### [WHAT NEEDS TO BE DONE]
Go over the lines below, and when one contains the word "commit", copy it.

----

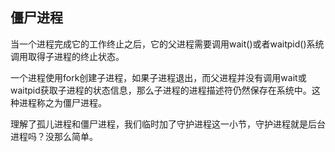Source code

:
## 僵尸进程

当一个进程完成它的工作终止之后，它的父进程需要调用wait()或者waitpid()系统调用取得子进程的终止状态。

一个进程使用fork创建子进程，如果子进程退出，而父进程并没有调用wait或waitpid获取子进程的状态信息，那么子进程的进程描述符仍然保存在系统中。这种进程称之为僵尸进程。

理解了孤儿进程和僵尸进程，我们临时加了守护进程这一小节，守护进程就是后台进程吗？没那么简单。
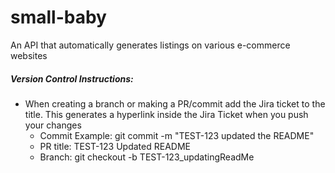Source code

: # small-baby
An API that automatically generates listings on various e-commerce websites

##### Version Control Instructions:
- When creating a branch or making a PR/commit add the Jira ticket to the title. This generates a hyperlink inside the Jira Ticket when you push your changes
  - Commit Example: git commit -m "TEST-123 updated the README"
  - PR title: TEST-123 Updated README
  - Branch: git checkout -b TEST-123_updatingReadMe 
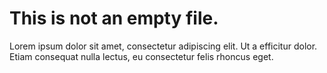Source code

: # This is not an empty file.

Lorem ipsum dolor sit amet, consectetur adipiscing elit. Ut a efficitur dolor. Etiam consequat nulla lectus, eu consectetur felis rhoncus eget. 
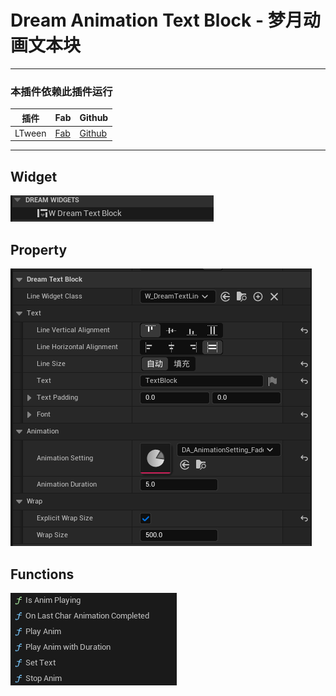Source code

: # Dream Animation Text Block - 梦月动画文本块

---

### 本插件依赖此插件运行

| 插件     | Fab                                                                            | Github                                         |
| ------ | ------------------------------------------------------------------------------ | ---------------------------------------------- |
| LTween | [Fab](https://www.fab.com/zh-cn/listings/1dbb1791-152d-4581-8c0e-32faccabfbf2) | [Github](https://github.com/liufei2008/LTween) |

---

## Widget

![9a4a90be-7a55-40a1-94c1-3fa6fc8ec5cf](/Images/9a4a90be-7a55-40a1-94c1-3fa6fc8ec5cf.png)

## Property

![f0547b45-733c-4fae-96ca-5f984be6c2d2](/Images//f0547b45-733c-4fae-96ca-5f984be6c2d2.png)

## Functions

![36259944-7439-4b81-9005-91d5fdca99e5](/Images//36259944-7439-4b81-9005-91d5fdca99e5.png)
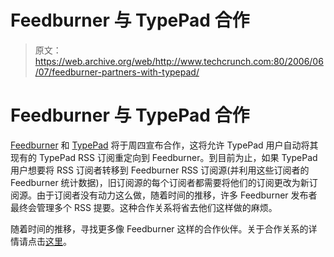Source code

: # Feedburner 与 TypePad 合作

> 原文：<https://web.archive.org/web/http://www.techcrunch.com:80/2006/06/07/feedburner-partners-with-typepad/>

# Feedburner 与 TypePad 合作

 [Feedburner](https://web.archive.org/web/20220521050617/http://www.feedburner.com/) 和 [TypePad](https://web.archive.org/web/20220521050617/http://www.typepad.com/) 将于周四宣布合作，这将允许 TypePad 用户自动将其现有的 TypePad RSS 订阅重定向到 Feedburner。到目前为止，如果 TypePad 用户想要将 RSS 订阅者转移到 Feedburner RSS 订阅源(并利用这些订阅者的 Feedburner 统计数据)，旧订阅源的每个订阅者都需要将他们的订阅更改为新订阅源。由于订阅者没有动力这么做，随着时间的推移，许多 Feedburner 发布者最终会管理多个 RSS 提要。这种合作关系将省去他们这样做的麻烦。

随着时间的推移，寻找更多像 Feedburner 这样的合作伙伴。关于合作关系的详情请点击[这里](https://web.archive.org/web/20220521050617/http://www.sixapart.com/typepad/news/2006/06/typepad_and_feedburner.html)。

----

### [TASK RESULT]
- When creating a branch or making a PR/commit add the Jira ticket to the title. This generates a hyperlink inside the Jira Ticket when you push your changes
  - Commit Example: git commit -m "TEST-123 updated the README"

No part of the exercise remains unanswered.